O Brasil no pêndulo das elites: entre liberalismo submisso e desenvolvimentismo autoritário.
Várias leituras da história brasileira no último século,
algumas delas já canônicas entre nós, adequadamente contextualizadas em termos
da inseparabilidade dos grandes embates políticos de seus respectivos contextos
culturais e intelectuais, apontam para um antagonismo clássico, que vive a nos
assombrar de tempos em tempos: de um lado um suposto liberalismo cosmopolita,
democrático e sustentado na pregação das liberdades individuais e de mercado;
de outro certo estatismo nacionalista de tons positivistas, desenvolvimentista
e voltado para os problemas da “organização nacional”. Em sua busca conjunta
pela superação do “atraso” na luta prometeica por um “Brasil moderno”, ambos
denunciam-se mutuamente como inimigos mortais: de um lado o anti-nacionalismo
submisso, dependente, elitista e inautêntico; de outro o dirigismo populista,
burocrático, corrupto e autoritário.
Ainda que seja absolutamente questionável a pureza desses
“tipos-ideias” quando se fala de gestão do capitalismo aqui ou alhures, ler a
disputa entre tais “projetos” a partir de seus supostos antagonismos pode até
ser útil do ponto de vista taxonômico. Compreender a história política do país
no último século a partir desta chave interpretativa, no entanto, é o mesmo que
tornar-se refém de uma meia verdade, simplória e simplificadora em sua
incompletude. É que, dessa forma enquadrada, tal contraposição esconde as
flagrantes homologias entre tais (o)posições por meio das quais um acordo
tácito fica nebulosamente encoberto: a manutenção das graves e intocadas
estruturas de poder, controle e propriedade social no Brasil. Talvez seja mais
adequado, alternativamente, caracterizar nossa história política como um
pêndulo: um movimento previsível que varia entre centralização e
descentralização, liberalismo e estatismo, nacionalismo e cosmopolitismo,
sustentado por um mesmo eixo de tensão: nossa condição dependente em termos da
divisão internacional do trabalho e escandalosamente desigual em termos de
configuração interna.
Os pontos de encontro a sustentar o eixo desse pêndulo das
elites são muitos: estadocentrismo político, elitismo e ideologia anti-popular
(seja pelo porrete, seja pela “assistência”, as massas são vistas como
submissas, perigosas ou incapazes), o racismo (implícito e/ou explícito), a
crença na força do “império da lei” como via para o controle social e
manutenção da estrutura de desigualdades, de onde emana o compartilhamento de
certo autoritarismo judicial e, por fim, a crença na tecnocracia meritocrática
como saída para o “atraso” por ambos diagnosticado: a leitura, em suma, do país
primitivo, do Estado sem sociedade, do capitalismo sem iniciativa, da revolução
sem proletariado.
Contemporaneamente, em especial a partir da Nova República,
mas com raízes mais profundas, o apego a um conceito vazio de democracia,
bonito no papel e pavorosamente violento na prática, reificado na estabilidade
institucional e macroeconômica (rentista e patrimonial) como remédio para todos
os males de que padecemos, consubstancia-se num pacto nada silencioso dessas
mesmas elites, que a cada quatro anos, no entanto, voltam a encenar para o
grande público o grande espetáculo de seus viscerais desafetos.
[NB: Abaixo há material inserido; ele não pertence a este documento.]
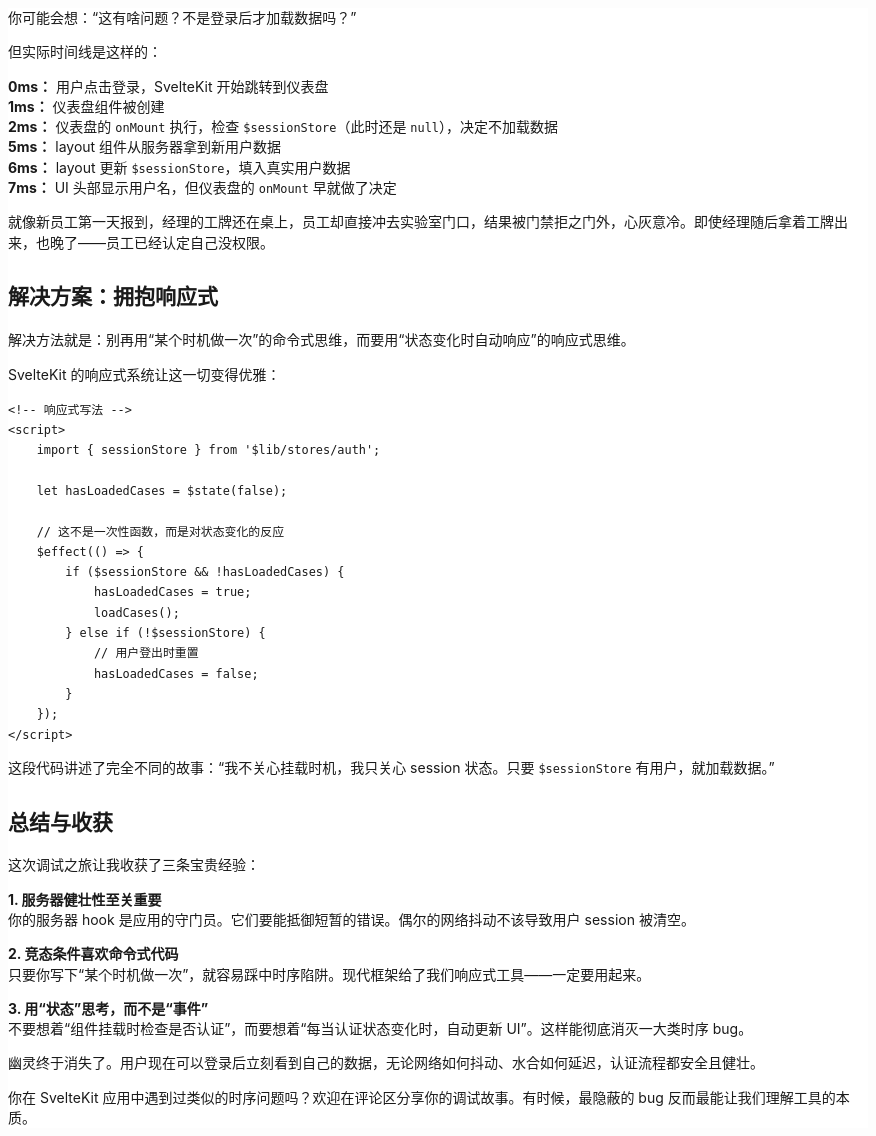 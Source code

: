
 ```svelte
```

你可能会想：“这有啥问题？不是登录后才加载数据吗？”

但实际时间线是这样的：

**0ms：** 用户点击登录，SvelteKit 开始跳转到仪表盘  
**1ms：** 仪表盘组件被创建  
**2ms：** 仪表盘的 `onMount` 执行，检查 `$sessionStore`（此时还是 `null`），决定不加载数据  
**5ms：** layout 组件从服务器拿到新用户数据  
**6ms：** layout 更新 `$sessionStore`，填入真实用户数据  
**7ms：** UI 头部显示用户名，但仪表盘的 `onMount` 早就做了决定  

就像新员工第一天报到，经理的工牌还在桌上，员工却直接冲去实验室门口，结果被门禁拒之门外，心灰意冷。即使经理随后拿着工牌出来，也晚了——员工已经认定自己没权限。

## 解决方案：拥抱响应式

解决方法就是：别再用“某个时机做一次”的命令式思维，而要用“状态变化时自动响应”的响应式思维。

SvelteKit 的响应式系统让这一切变得优雅：

```svelte
<!-- 响应式写法 -->
<script>
    import { sessionStore } from '$lib/stores/auth';
    
    let hasLoadedCases = $state(false);

    // 这不是一次性函数，而是对状态变化的反应
    $effect(() => {
        if ($sessionStore && !hasLoadedCases) {
            hasLoadedCases = true;
            loadCases();
        } else if (!$sessionStore) {
            // 用户登出时重置
            hasLoadedCases = false;
        }
    });
</script>
```

这段代码讲述了完全不同的故事：“我不关心挂载时机，我只关心 session 状态。只要 `$sessionStore` 有用户，就加载数据。”

## 总结与收获

这次调试之旅让我收获了三条宝贵经验：

**1. 服务器健壮性至关重要**  
你的服务器 hook 是应用的守门员。它们要能抵御短暂的错误。偶尔的网络抖动不该导致用户 session 被清空。

**2. 竞态条件喜欢命令式代码**  
只要你写下“某个时机做一次”，就容易踩中时序陷阱。现代框架给了我们响应式工具——一定要用起来。

**3. 用“状态”思考，而不是“事件”**  
不要想着“组件挂载时检查是否认证”，而要想着“每当认证状态变化时，自动更新 UI”。这样能彻底消灭一大类时序 bug。

幽灵终于消失了。用户现在可以登录后立刻看到自己的数据，无论网络如何抖动、水合如何延迟，认证流程都安全且健壮。

你在 SvelteKit 应用中遇到过类似的时序问题吗？欢迎在评论区分享你的调试故事。有时候，最隐蔽的 bug 反而最能让我们理解工具的本质。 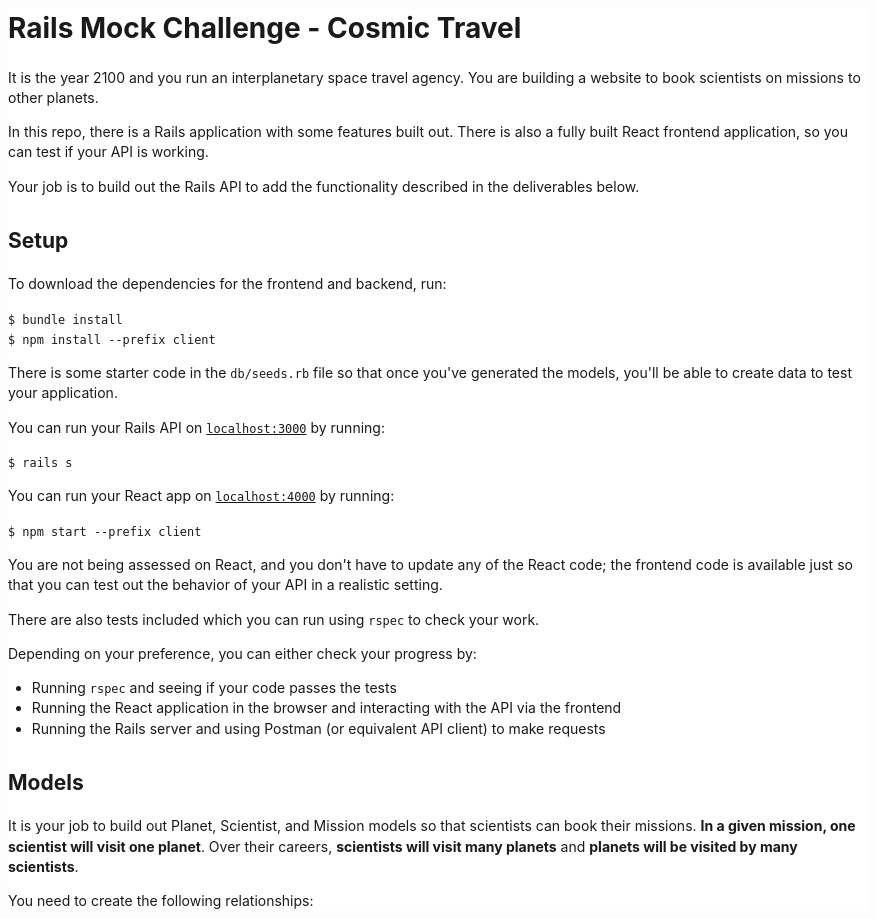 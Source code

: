 # Rails Mock Challenge - Cosmic Travel

It is the year 2100 and you run an interplanetary space travel agency. You are building a website to book scientists on missions to other planets.

In this repo, there is a Rails application with some features built out. There
is also a fully built React frontend application, so you can test if your API is
working.

Your job is to build out the Rails API to add the functionality described in the
deliverables below.

## Setup

To download the dependencies for the frontend and backend, run:

```console
$ bundle install
$ npm install --prefix client
```

There is some starter code in the `db/seeds.rb` file so that once you've
generated the models, you'll be able to create data to test your application.

You can run your Rails API on [`localhost:3000`](http://localhost:3000) by running:

```console
$ rails s
```

You can run your React app on [`localhost:4000`](http://localhost:4000) by running:

```console
$ npm start --prefix client
```

You are not being assessed on React, and you don't have to update any of the React
code; the frontend code is available just so that you can test out the behavior
of your API in a realistic setting.

There are also tests included which you can run using `rspec` to check your work.

Depending on your preference, you can either check your progress by:

- Running `rspec` and seeing if your code passes the tests
- Running the React application in the browser and interacting with the API via
  the frontend
- Running the Rails server and using Postman (or equivalent API client) to make requests

## Models

It is your job to build out Planet, Scientist, and Mission models so that scientists can book their missions. **In a given mission, one scientist will visit one planet**. Over their careers, **scientists will visit many planets** and **planets will be visited by many scientists**.

You need to create the following relationships:
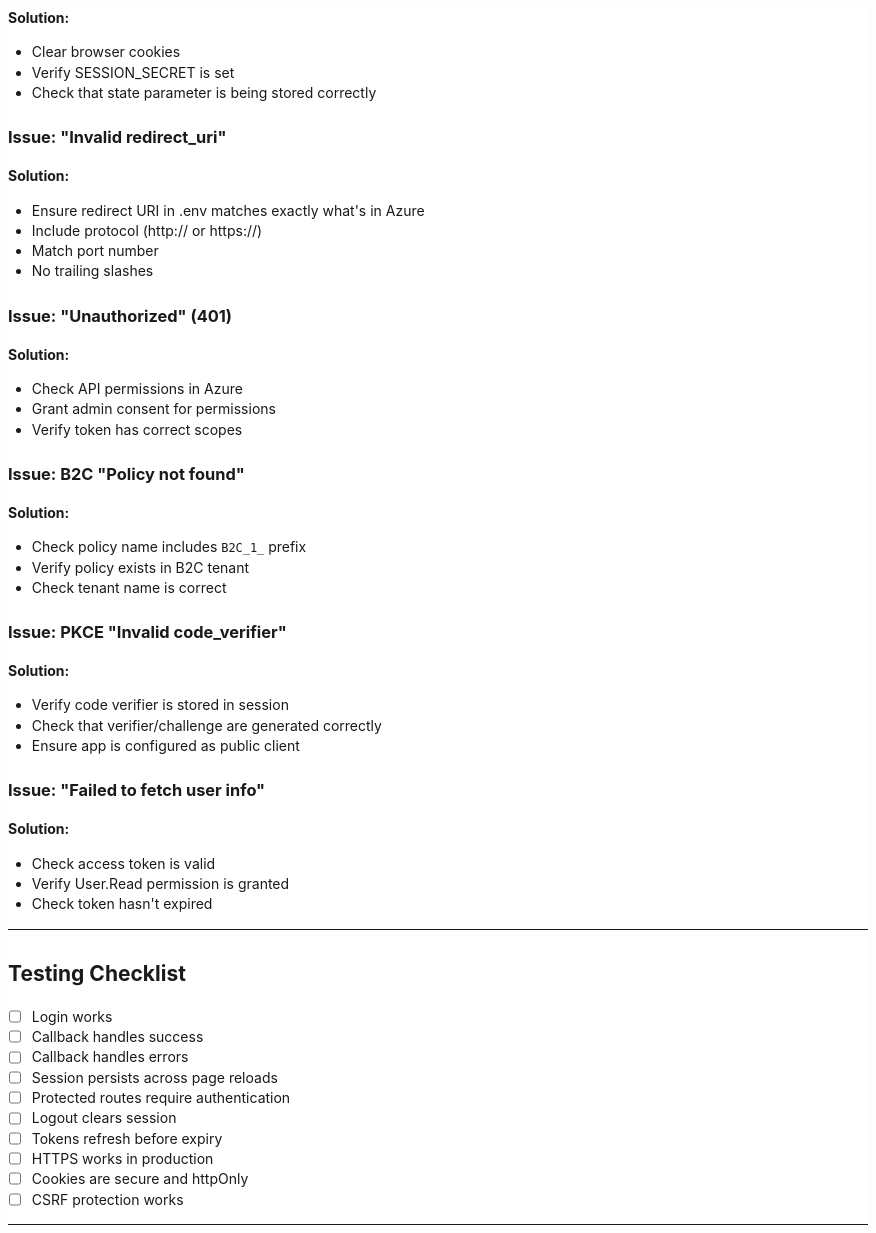 **Solution:**
- Clear browser cookies
- Verify SESSION_SECRET is set
- Check that state parameter is being stored correctly

### Issue: "Invalid redirect_uri"

**Solution:**
- Ensure redirect URI in .env matches exactly what's in Azure
- Include protocol (http:// or https://)
- Match port number
- No trailing slashes

### Issue: "Unauthorized" (401)

**Solution:**
- Check API permissions in Azure
- Grant admin consent for permissions
- Verify token has correct scopes

### Issue: B2C "Policy not found"

**Solution:**
- Check policy name includes `B2C_1_` prefix
- Verify policy exists in B2C tenant
- Check tenant name is correct

### Issue: PKCE "Invalid code_verifier"

**Solution:**
- Verify code verifier is stored in session
- Check that verifier/challenge are generated correctly
- Ensure app is configured as public client

### Issue: "Failed to fetch user info"

**Solution:**
- Check access token is valid
- Verify User.Read permission is granted
- Check token hasn't expired

---

## Testing Checklist

- [ ] Login works
- [ ] Callback handles success
- [ ] Callback handles errors
- [ ] Session persists across page reloads
- [ ] Protected routes require authentication
- [ ] Logout clears session
- [ ] Tokens refresh before expiry
- [ ] HTTPS works in production
- [ ] Cookies are secure and httpOnly
- [ ] CSRF protection works

--- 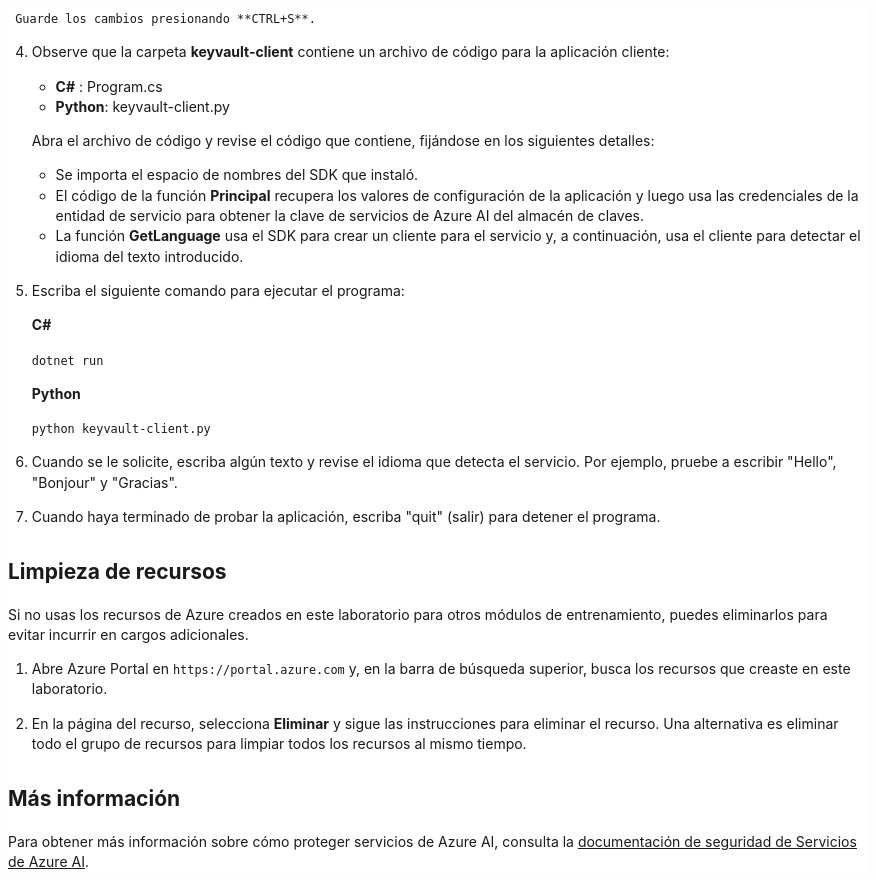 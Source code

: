      Guarde los cambios presionando **CTRL+S**.
4. Observe que la carpeta **keyvault-client** contiene un archivo de código para la aplicación cliente:

    - **C#** : Program.cs
    - **Python**: keyvault-client.py

    Abra el archivo de código y revise el código que contiene, fijándose en los siguientes detalles:
    - Se importa el espacio de nombres del SDK que instaló.
    - El código de la función **Principal** recupera los valores de configuración de la aplicación y luego usa las credenciales de la entidad de servicio para obtener la clave de servicios de Azure AI del almacén de claves.
    - La función **GetLanguage** usa el SDK para crear un cliente para el servicio y, a continuación, usa el cliente para detectar el idioma del texto introducido.
5. Escriba el siguiente comando para ejecutar el programa:

    **C#**

    ```
    dotnet run
    ```

    **Python**

    ```
    python keyvault-client.py
    ```

6. Cuando se le solicite, escriba algún texto y revise el idioma que detecta el servicio. Por ejemplo, pruebe a escribir "Hello", "Bonjour" y "Gracias".
7. Cuando haya terminado de probar la aplicación, escriba "quit" (salir) para detener el programa.

## Limpieza de recursos

Si no usas los recursos de Azure creados en este laboratorio para otros módulos de entrenamiento, puedes eliminarlos para evitar incurrir en cargos adicionales.

1. Abre Azure Portal en `https://portal.azure.com` y, en la barra de búsqueda superior, busca los recursos que creaste en este laboratorio.

2. En la página del recurso, selecciona **Eliminar** y sigue las instrucciones para eliminar el recurso. Una alternativa es eliminar todo el grupo de recursos para limpiar todos los recursos al mismo tiempo.

## Más información

Para obtener más información sobre cómo proteger servicios de Azure AI, consulta la [documentación de seguridad de Servicios de Azure AI](https://docs.microsoft.com/azure/ai-services/security-features).
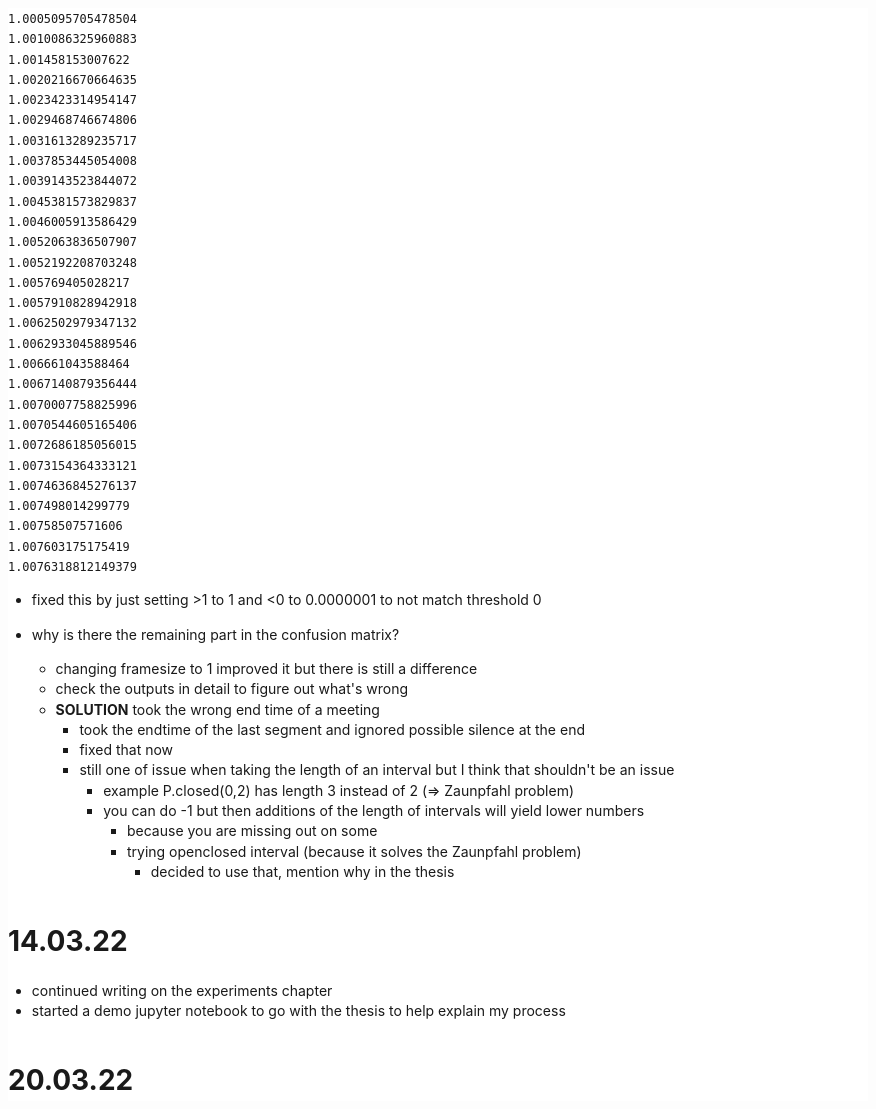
 ```
1.0005095705478504
1.0010086325960883
1.001458153007622
1.0020216670664635
1.0023423314954147
1.0029468746674806
1.0031613289235717
1.0037853445054008
1.0039143523844072
1.0045381573829837
1.0046005913586429
1.0052063836507907
1.0052192208703248
1.005769405028217
1.0057910828942918
1.0062502979347132
1.0062933045889546
1.006661043588464
1.0067140879356444
1.0070007758825996
1.0070544605165406
1.0072686185056015
1.0073154364333121
1.0074636845276137
1.007498014299779
1.00758507571606
1.007603175175419
1.0076318812149379
```

- fixed this by just setting >1 to 1 and <0 to 0.0000001 to not match threshold 0

- why is there the remaining part in the confusion matrix?
  - changing framesize to 1 improved it but there is still a difference
  - check the outputs in detail to figure out what's wrong
  - **SOLUTION** took the wrong end time of a meeting
    - took the endtime of the last segment and ignored possible silence at the end
    - fixed that now
    - still one of issue when taking the length of an interval but I think that shouldn't be an issue
      - example P.closed(0,2) has length 3 instead of 2 (=> Zaunpfahl problem)
      - you can do -1 but then additions of the length of intervals will yield lower numbers
        - because you are missing out on some
        - trying openclosed interval (because it solves the Zaunpfahl problem)
          - decided to use that, mention why in the thesis

# 14.03.22

- continued writing on the experiments chapter
- started a demo jupyter notebook to go with the thesis to help explain my process

# 20.03.22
É evidente, e sobretudo quando o gotejar desse copo cheio
ameaça transbordar, que o povo em movimento e resistência joga papel
fundamental nas tensões, arranjos e rearranjos de poder antes como hoje. Mais
do que desconhecimento desse fator, o que há de parte de nossas elites
dirigentes é um medo inconfesso da raiva justa, encaminhado de forma cínica e
brutal. Tudo somado, há entre Geisel e Dilma, Getúlio e Lula, JK e FHC, Beto
Richa e Paulo Garcia menos diferenças do que se supõe: ruidosas na superfície,
talvez, mas quase imperceptíveis em suas profundezas. Eis algumas das origens
do mal-estar atual: já é passada a hora de desestabilizarmos de vez a “máquina”
pendular do poder no Brasil.
***
Edemilson Paraná é jornalista, mestre e doutorando em
Sociologia pela Universidade de Brasília.